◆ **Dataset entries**
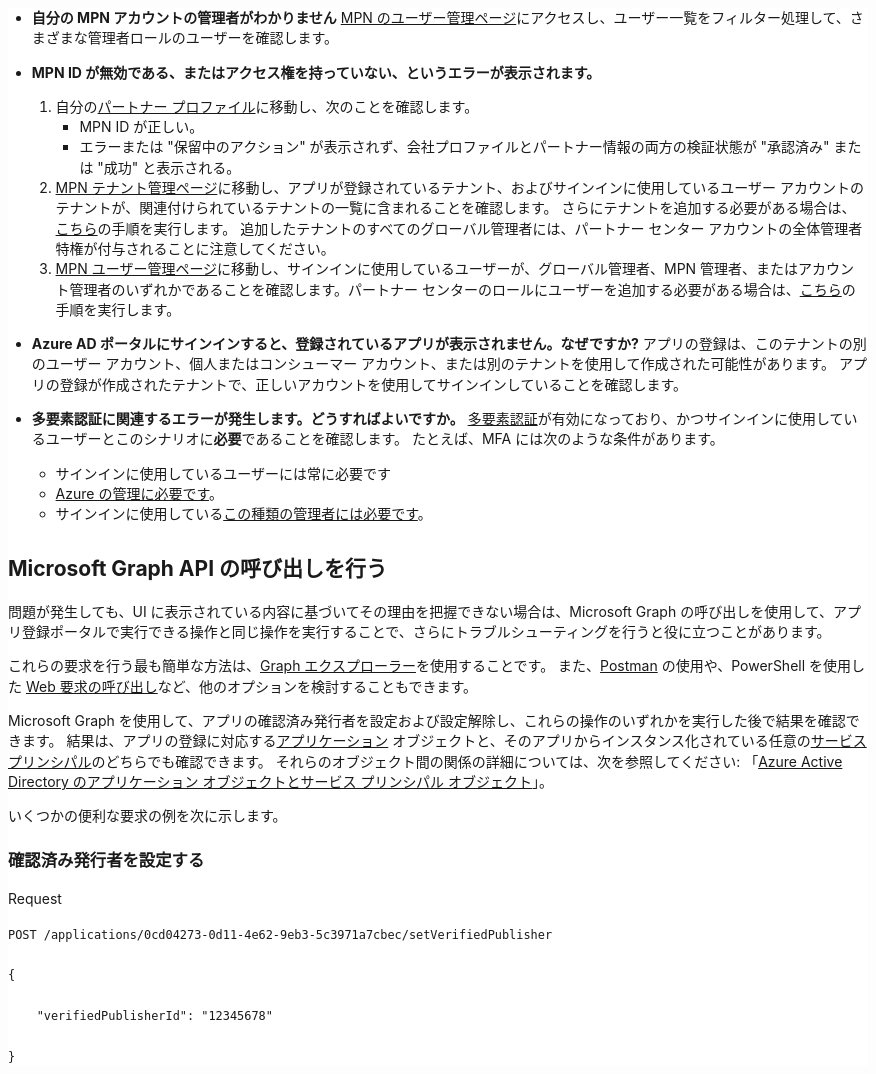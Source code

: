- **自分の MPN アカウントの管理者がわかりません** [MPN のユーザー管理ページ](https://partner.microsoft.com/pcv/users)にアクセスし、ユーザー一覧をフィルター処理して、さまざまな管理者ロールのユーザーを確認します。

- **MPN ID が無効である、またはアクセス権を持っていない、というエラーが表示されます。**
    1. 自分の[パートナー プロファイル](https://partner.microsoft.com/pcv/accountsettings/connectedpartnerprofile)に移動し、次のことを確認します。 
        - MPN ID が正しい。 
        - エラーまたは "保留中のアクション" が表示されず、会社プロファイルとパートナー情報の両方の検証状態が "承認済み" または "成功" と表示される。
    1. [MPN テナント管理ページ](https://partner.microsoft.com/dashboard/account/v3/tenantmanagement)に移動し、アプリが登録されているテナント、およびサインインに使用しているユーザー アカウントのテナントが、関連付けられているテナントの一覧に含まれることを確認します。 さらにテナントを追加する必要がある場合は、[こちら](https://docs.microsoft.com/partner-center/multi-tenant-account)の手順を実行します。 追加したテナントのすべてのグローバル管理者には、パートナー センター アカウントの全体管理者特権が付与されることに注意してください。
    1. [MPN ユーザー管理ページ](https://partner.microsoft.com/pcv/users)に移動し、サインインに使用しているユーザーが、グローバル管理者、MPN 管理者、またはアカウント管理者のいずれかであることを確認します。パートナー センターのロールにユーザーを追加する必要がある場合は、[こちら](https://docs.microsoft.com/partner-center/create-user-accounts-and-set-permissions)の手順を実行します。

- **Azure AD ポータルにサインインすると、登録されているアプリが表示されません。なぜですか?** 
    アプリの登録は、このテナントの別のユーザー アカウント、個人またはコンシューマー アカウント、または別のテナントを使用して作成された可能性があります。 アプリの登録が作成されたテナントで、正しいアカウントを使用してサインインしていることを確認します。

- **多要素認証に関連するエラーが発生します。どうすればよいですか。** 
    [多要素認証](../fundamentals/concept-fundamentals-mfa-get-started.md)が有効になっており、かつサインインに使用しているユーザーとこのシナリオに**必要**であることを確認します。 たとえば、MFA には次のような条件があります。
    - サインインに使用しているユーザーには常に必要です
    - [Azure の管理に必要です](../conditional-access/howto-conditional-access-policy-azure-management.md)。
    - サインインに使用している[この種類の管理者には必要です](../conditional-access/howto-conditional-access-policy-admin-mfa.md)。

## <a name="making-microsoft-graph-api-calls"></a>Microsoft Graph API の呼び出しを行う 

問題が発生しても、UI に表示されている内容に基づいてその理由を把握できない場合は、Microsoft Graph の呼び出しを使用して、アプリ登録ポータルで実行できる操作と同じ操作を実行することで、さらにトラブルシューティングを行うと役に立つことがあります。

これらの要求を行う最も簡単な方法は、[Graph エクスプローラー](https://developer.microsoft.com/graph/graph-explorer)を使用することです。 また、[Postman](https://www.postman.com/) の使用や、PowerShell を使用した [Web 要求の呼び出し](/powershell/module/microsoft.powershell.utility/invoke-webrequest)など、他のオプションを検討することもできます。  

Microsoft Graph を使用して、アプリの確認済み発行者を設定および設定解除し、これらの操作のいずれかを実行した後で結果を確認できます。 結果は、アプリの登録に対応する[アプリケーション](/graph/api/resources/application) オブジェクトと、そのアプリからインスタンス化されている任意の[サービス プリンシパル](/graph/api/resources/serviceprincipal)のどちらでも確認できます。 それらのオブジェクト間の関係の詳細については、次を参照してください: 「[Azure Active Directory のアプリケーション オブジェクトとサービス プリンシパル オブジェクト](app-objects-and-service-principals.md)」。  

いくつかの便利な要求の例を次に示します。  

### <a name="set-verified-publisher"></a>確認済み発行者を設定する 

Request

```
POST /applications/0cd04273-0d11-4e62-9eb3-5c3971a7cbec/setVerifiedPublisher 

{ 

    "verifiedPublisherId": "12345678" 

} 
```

--

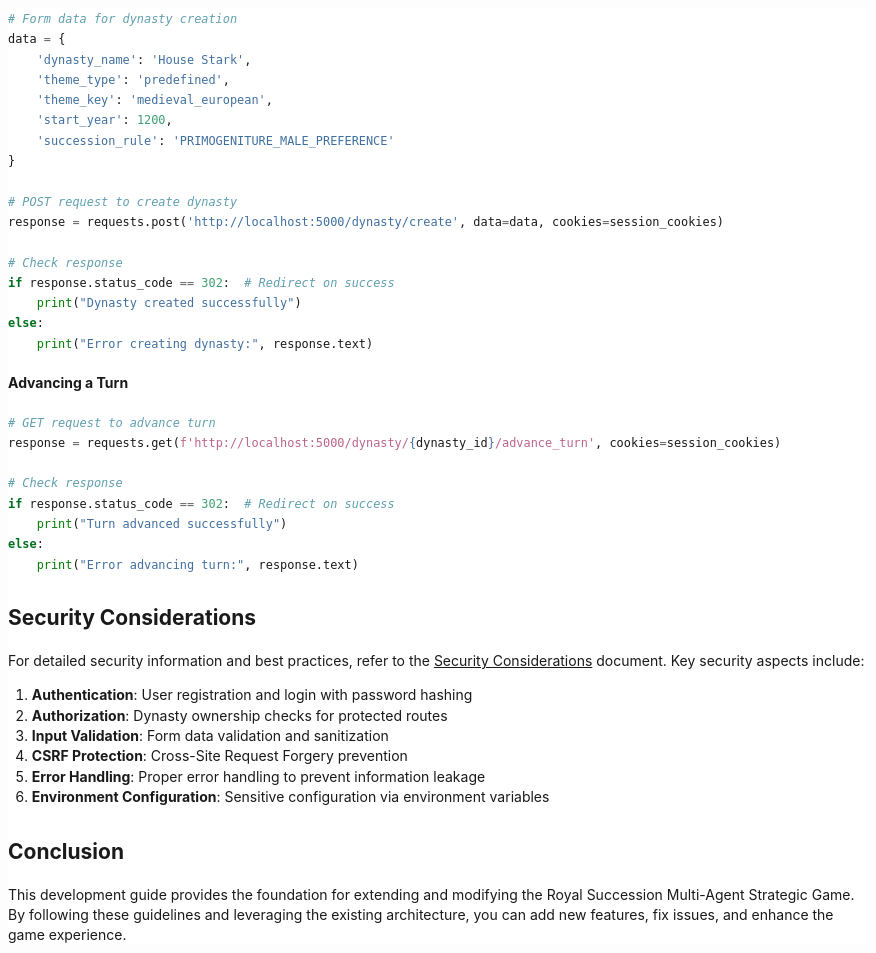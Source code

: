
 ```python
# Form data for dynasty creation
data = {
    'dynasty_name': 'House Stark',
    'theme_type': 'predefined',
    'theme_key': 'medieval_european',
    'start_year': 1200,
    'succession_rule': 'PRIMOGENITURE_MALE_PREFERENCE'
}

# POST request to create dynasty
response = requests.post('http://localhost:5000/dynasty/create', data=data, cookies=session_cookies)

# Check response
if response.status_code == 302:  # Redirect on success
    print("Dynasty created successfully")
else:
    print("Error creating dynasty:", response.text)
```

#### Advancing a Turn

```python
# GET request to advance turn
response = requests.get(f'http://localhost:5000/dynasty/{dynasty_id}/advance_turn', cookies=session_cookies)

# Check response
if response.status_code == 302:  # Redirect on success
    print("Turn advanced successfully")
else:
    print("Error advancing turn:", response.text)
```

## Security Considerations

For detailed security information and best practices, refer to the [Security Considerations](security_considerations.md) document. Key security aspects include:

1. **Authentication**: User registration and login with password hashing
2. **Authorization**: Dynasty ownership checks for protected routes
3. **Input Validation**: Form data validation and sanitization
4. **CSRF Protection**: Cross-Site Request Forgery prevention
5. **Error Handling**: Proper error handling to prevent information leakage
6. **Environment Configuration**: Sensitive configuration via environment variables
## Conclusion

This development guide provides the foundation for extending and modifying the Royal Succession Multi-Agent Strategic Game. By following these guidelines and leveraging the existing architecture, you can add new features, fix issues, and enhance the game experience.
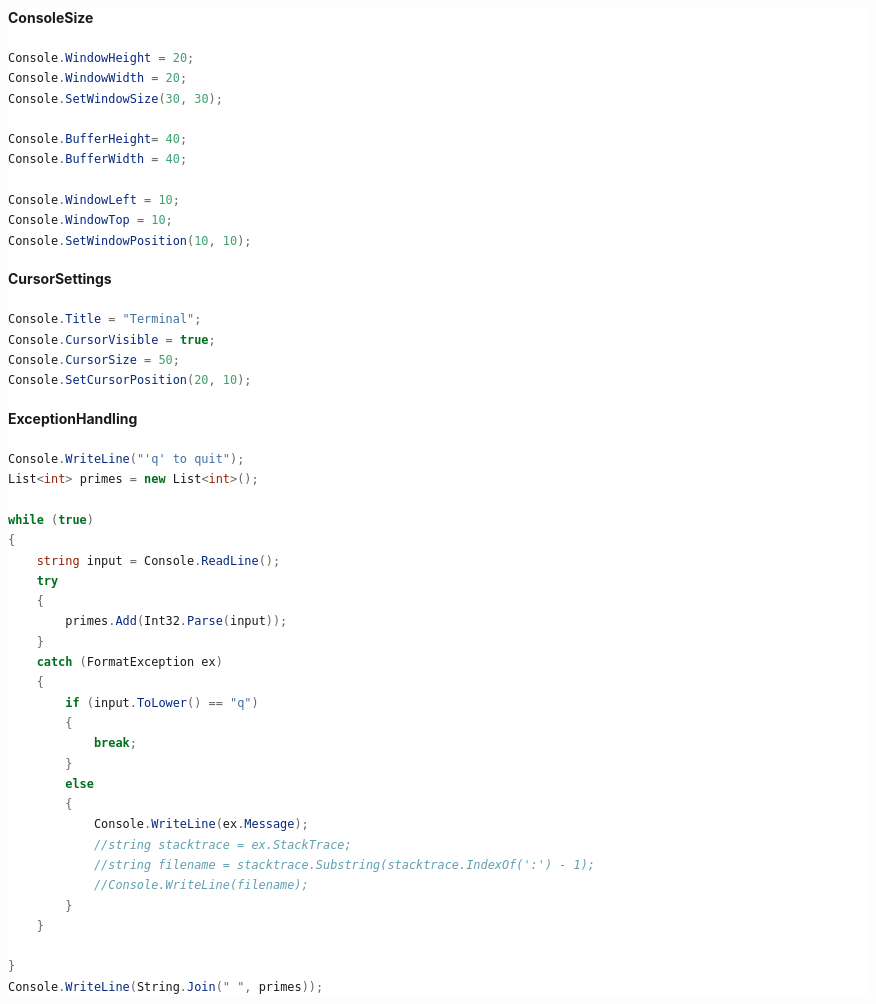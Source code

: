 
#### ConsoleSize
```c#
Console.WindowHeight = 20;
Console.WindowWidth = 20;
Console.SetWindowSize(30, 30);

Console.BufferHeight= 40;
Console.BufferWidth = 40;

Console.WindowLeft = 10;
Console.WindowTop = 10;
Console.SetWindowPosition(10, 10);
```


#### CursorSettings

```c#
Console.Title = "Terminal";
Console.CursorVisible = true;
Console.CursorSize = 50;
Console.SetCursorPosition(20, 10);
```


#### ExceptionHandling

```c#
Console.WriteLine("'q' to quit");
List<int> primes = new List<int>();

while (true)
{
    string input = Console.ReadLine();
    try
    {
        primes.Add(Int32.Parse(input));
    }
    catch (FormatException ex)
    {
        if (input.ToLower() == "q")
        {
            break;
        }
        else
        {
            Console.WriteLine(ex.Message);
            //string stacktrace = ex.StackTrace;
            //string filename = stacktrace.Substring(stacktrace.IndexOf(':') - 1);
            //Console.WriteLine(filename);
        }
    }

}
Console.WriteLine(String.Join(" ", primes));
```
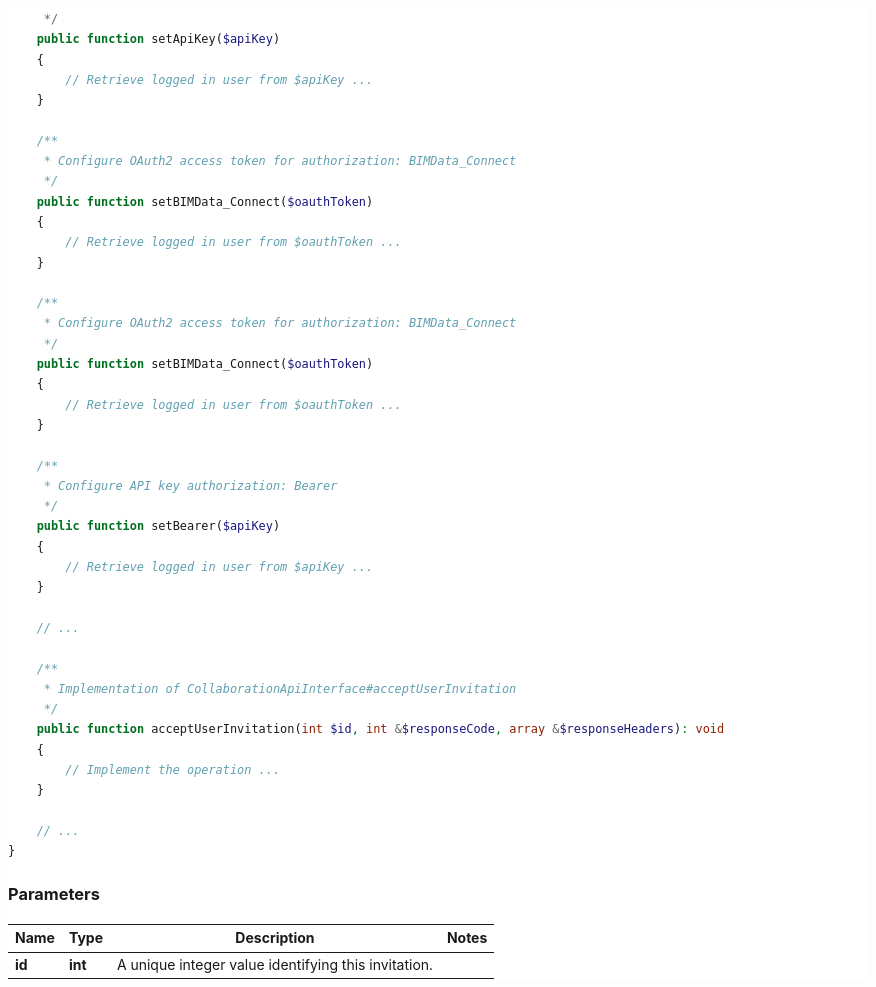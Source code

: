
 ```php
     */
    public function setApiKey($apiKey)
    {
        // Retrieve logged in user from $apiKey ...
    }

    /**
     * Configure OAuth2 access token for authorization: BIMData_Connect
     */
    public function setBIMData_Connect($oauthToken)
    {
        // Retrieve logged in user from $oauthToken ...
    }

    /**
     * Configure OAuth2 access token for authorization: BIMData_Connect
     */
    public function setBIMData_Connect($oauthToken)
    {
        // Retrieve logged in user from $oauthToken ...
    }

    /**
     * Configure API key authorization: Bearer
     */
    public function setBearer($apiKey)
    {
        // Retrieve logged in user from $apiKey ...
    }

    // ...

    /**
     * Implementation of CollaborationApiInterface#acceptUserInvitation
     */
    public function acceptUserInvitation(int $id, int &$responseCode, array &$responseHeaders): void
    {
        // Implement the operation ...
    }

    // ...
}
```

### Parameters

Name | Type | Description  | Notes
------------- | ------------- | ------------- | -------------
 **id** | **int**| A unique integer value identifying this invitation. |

◆ **Directions**
Among the entries above, find every line holding "print" and copy it.

◆ **Expected answer**
    print("Dynasty created successfully")
    print("Error creating dynasty:", response.text)
    print("Turn advanced successfully")
    print("Error advancing turn:", response.text)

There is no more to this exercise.